Exclude all pictures, then copy each of the records exactly as written.

MATERIAL SUPPLIED.
☆ ☆ ☆ ☆ ☆
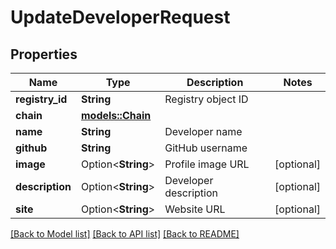 # UpdateDeveloperRequest

## Properties

Name | Type | Description | Notes
------------ | ------------- | ------------- | -------------
**registry_id** | **String** | Registry object ID | 
**chain** | [**models::Chain**](Chain.md) |  | 
**name** | **String** | Developer name | 
**github** | **String** | GitHub username | 
**image** | Option<**String**> | Profile image URL | [optional]
**description** | Option<**String**> | Developer description | [optional]
**site** | Option<**String**> | Website URL | [optional]

[[Back to Model list]](../README.md#documentation-for-models) [[Back to API list]](../README.md#documentation-for-api-endpoints) [[Back to README]](../README.md)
☆ ☆ ☆ ☆ ☆
TASK OUTPUT.
 # UpdateDeveloperRequest

## Properties

Name | Type | Description | Notes
------------ | ------------- | ------------- | -------------
**registry_id** | **String** | Registry object ID | 
**chain** | [**models::Chain**](Chain.md) |  | 
**name** | **String** | Developer name | 
**github** | **String** | GitHub username | 
**image** | Option<**String**> | Profile image URL | [optional]
**description** | Option<**String**> | Developer description | [optional]
**site** | Option<**String**> | Website URL | [optional]

[[Back to Model list]](../README.md#documentation-for-models) [[Back to API list]](../README.md#documentation-for-api-endpoints) [[Back to README]](../README.md)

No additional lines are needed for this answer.